A derecha e izquierda del auditorio, podía ver a los empresarios cuchichear con impaciencia sus planes estratégicos en la sala de reuniones. Al frente, el asiento del líder rival acababa de ser ocupado por quien le correspondía. La mesa estaba servida para las tensas discusiones de bandos jurados a muerte y que luchaban el control de la nación. Como no queriendo la cosa, el periodista europeo se sentó en el puesto más cercano a la salida.
El presidente emprendió su perorata con suma calma. “Esto no es normal, seguro que empieza así para adormecerlos y liquidarlos cuando menos se lo esperen”. Los empresarios miraban al de guayabera roja con cara de sueño apresurado. “Disimulan, pero estoy seguro que en sus chaquetas preparan un dardo envenenado”.
Poco a poco, el discurso fue subiendo en intensidad, aunque no llegaba a los máximos decibeles de otras épocas. “Ya viene el intercambio de disparos, mejor me voy parando”, se dijo en un murmullo, pero la relajación de la gente en los alrededores le indicó que todavía no era necesario. Los escuchas se iban deslizando en las sillas ligeramente, casi como si estuviesen en la comodidad de sus casas. “Parece que tratan de agudizar su estrategia disuasiva. Son unos maestros del engaño”.
Chávez, estratega del gobierno anticapitalista, soltó un par de conminatorias hacia los comandantes del Batallón Polar y del Batallón Banesco. “Los fuerza a soltar sus ahorros, esto es una declaración de conflicto”, meditó, apretando el bolso donde guardaba su casco, su armadura y unos cuantos víveres de extrema necesidad. Mendoza y Escotet intercambiaron unas cuantas palabras inaudibles. “Se viene lo feo. Esta situación es peor que la de Irak y no tiene tanta publicidad”, reflexionó, al tiempo que separaba su espalda del respaldo de la silla.
El duelo comenzaría en cualquier momento, de eso estaba seguro. Fue recordando las conversaciones sostenidas con todos los venezolanos que había conocido en su vida. “Mira, te explico, este gobierno nos manda directo al socialismo cubano de Fidel y sus acólitos”, afirmaba con una sonrisa escéptica un enconado opositor. “Los empresarios son la mano derecha del imperio, los mismitos que planificaron el golpe del 2002 y que ahora andan con lo del golpe suave”, la aseguró cierto embajador criollo de gira mundial.

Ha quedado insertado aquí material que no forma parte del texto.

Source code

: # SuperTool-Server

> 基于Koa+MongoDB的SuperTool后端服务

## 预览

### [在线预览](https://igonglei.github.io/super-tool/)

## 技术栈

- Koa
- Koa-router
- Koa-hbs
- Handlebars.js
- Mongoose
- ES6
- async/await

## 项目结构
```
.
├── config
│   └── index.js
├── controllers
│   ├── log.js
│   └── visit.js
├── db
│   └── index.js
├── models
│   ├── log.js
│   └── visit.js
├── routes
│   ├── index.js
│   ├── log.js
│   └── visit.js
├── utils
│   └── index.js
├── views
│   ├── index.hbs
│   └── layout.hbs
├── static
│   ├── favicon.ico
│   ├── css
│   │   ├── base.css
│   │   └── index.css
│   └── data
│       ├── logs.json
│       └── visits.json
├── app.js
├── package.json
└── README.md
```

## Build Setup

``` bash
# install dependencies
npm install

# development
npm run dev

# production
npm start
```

Con todo y esos perversos antecedentes, las cosas seguían con su pasividad de rutina, como si se tratara de una reunión común y corriente. Todos a su alrededor andaban tranquilazos, cual si se hallaran en algo típico de todos los días. Estaba muy confundido. ¿Se habría equivocado de país? No, sin duda se hallaba en Venezuela, la misma patria que se encaminaba al socialismo del siglo XXI y la misma en la cual los norteamericanos veían en riesgo sus intereses.

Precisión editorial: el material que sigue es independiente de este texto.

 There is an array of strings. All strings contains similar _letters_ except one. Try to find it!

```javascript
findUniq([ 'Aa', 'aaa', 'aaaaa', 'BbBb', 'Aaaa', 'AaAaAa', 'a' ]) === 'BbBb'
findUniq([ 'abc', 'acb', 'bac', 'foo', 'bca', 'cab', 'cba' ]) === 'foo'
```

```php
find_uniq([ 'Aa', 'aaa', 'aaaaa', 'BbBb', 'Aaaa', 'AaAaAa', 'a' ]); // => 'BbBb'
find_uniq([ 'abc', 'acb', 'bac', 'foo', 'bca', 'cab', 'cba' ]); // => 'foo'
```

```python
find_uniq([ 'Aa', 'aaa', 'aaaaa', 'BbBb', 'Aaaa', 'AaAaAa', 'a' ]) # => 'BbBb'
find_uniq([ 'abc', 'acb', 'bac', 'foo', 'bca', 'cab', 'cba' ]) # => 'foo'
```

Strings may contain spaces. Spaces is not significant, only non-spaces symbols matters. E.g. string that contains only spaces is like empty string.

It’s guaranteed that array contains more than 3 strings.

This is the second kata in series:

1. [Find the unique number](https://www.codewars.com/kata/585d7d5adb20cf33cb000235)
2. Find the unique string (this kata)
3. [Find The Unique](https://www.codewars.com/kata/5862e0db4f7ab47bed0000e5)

Al poco rato, el discurso terminó y los camarógrafos del canal estatal comenzaron a marcharse. Más cerca de él, andaban los empresarios en conversaciones con los periodistas del terruño. De aquí para allá veía los movimientos de gente de ambos sectores, quienes luchaban por no mirarse, aunque sin ningún atisbo de agresividad. “Nos ganamos alguito de rial”, escuchó de la boca de un dueño empresarial. “Con esto nos ganamos unos cuantos votos para las elecciones de noviembre”, comentó algún ministro cuyo rostro no alcanzó a localizar.
Aturdido, salió del lugar. Tropezó varias veces por las distracciones de su pensamiento, sin embargo consiguió dar con la ruta correcta hasta el carro alquilado. Dentro, soltó un suspiro de alivio. Había sobrevivido a la guerra civil aparentemente más cruenta de los últimos años y, con todo y eso, no había salido nadie herido. Le extrañaba el bizarro panorama político del país: los revolucionarios de ultraizquierda se reunían con los empresarios de ultraderecha y la violencia de palabras le ganaba a la de los golpes. “Una patria digna de Ripley, sin duda”, concluyó.